Uneconomic: marriage and civil union stuff

A couple weeks ago, the NYTimes had an article about weddings that turn out to be legally invalid, perhaps. (“Great Wedding! But Was It Legal?”, first SundayStyles page, 8/5/07; reposted here.) I’m a “minister” in the Universal Life Church myself, and have performed four weddings and have been asked to perform another next summer. My wife (ceremony performed by her cousin empowered by the ULC) also clicked the “make me a minister” button on the ULC website so she could perform a wedding for a friend of hers. So we take our possibly invalid weddings very seriously here in the Teller-Elsberg clan.

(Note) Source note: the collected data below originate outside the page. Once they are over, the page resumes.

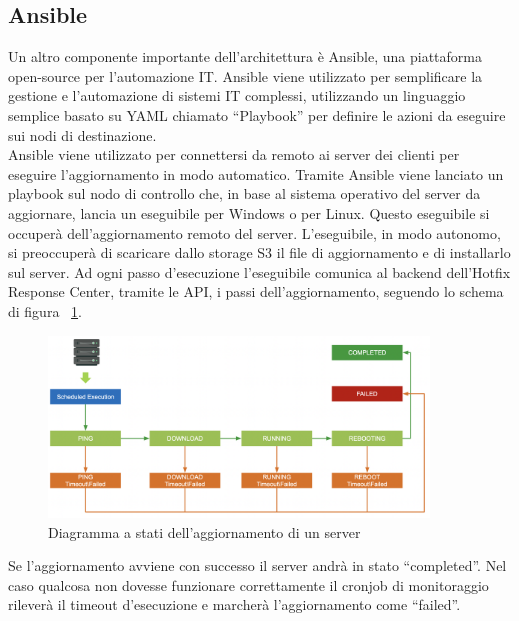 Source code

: \label{subsec:Ansible}
\subsection{Ansible}
Un altro componente importante dell’architettura è Ansible, una piattaforma 
open-source per l'automazione IT. Ansible viene utilizzato per semplificare 
la gestione e l'automazione di sistemi IT complessi, utilizzando un 
linguaggio semplice basato su YAML chiamato “Playbook” per 
definire le azioni da eseguire sui nodi di destinazione.\\

Ansible viene utilizzato per connettersi da remoto ai server dei clienti per 
eseguire l’aggiornamento in modo automatico. Tramite Ansible viene lanciato un 
playbook sul nodo di controllo che, in base al sistema operativo del server da 
aggiornare, lancia un eseguibile per Windows o per Linux.
Questo eseguibile si occuperà dell'aggiornamento remoto del server. 
L’eseguibile, in modo autonomo, si preoccuperà di scaricare dallo storage 
S3 il file di aggiornamento e di installarlo sul server. 
Ad ogni passo d’esecuzione l’eseguibile comunica al backend dell’Hotfix Response Center, 
tramite le API, i passi dell’aggiornamento, seguendo lo schema di 
figura ~\ref{fig:Diagramma a stati dell'aggiornamento di un server}.

 \begin{figure}[H]
  \begin{flushright}
    \centering
    \includegraphics[width=0.90\textwidth]{imgs/update_statues.png}
    \caption{Diagramma a stati dell'aggiornamento di un server}
    \label{fig:Diagramma a stati dell'aggiornamento di un server}
  \end{flushright}
\end{figure}

Se l’aggiornamento avviene con successo il server andrà in stato “completed”.
Nel caso qualcosa non dovesse funzionare correttamente il cronjob di monitoraggio 
rileverà il timeout d’esecuzione e marcherà l’aggiornamento come “failed”.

I know it’s got little to do with economics, exactly, but nonetheless, this article has got me thinking: all the recent debates over same-sex marriage (and/or civil unions) have served to make it clear that states should not approve or disapprove of any marriages whatsoever, regardless of who officiates. When the state’s acknowledgment of the legality of a marriage depends on the opinion of government officials regarding what is and is not a legitimate religion, or who is and who is not a legitimate minister within an otherwise legitimated religion, it is clear that the separation of church and state has been breached. Religious groups and organizations are the appropriate bodies to establish marriages, as marriage is clearly a union formed within a spiritual tradition, with all the benefits and burdens that that entails. The state, on the other hand, should only perform civil unions, whatever the sexual mix of those joining in blissful union.

Now all we need is a constitutional amendment.

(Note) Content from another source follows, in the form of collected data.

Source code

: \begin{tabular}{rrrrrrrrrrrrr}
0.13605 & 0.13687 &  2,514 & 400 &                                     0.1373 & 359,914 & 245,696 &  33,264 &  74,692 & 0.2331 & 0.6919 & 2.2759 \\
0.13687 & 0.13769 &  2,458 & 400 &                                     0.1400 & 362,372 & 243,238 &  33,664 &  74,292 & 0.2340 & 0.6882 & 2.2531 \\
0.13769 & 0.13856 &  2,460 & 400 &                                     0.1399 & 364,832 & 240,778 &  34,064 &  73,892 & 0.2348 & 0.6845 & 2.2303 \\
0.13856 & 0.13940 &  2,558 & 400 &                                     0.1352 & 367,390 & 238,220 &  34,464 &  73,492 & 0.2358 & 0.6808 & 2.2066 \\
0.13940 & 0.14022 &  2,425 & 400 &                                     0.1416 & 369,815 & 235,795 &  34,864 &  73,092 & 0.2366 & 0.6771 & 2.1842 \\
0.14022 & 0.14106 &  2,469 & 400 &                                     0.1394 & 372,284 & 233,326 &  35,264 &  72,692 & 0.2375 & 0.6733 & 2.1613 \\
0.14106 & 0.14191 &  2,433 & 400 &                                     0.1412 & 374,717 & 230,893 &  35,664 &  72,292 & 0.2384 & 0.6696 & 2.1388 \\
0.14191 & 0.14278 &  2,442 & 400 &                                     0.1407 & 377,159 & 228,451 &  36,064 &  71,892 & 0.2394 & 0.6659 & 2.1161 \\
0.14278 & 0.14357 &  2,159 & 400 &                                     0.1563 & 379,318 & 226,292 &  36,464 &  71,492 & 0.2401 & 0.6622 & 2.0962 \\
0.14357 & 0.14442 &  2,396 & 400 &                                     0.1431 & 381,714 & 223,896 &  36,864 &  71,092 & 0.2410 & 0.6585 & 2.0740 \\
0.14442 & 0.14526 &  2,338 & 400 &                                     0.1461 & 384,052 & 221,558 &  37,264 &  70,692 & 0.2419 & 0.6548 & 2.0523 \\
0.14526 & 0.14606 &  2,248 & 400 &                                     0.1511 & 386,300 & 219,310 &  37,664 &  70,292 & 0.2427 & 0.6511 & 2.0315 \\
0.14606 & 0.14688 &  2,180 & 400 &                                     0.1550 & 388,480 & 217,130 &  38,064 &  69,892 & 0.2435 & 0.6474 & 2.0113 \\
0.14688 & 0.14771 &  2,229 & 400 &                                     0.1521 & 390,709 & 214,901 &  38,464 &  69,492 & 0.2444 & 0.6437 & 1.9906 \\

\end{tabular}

  • Amen! The legal issue (well one of many I suppose), is that the (let’s call it) religious term “marriage” has been adopted in many Federal and State Statutes. For example in the tax code. It seems to me, simply replacing, through an act of congress (which of course might require an act of God!!), this term marriage with “Civil Union” and requiring all civil unions to be legalised, (2 consenting adults and a form filed at City Halls), coulld move us a lot closer to a church/state separation in this area.

  • Let religions do whatever they want — marriage is fundamentally a legal state. No need to replace it in laws. Maybe religions can make up their own words (I suggest “holy matrimony”).

  • Oh and if you don’t agree that marriage is a legal status — try getting a divorce without going to court.

  • Jonathan Teller-Elsberg

    Stargaazer, the point is that there is a kind of joining together of people that the government oversees/authorizes, and a different kind of joining together that is overseen/authorized by religious institutions. Unfortunately, in the current state of affairs the two kinds are mixed together and mingled. They overlap, and the word “marriage” is one aspect of that overlap; and the overlap (not only of the word “marriage” but of other aspects as well) is a situation of church and state being too intertwined. To separate church and state as should be the case under our Constitution, the kind of joining that the government does should be made fully distinct from the kind that the religious institutions do. My suggestion is that, among other fixes, the word “marriage” be dropped by the government and left for use by religious institutions. Of course marriage is currently a legal status–and that’s exactly part of the problem.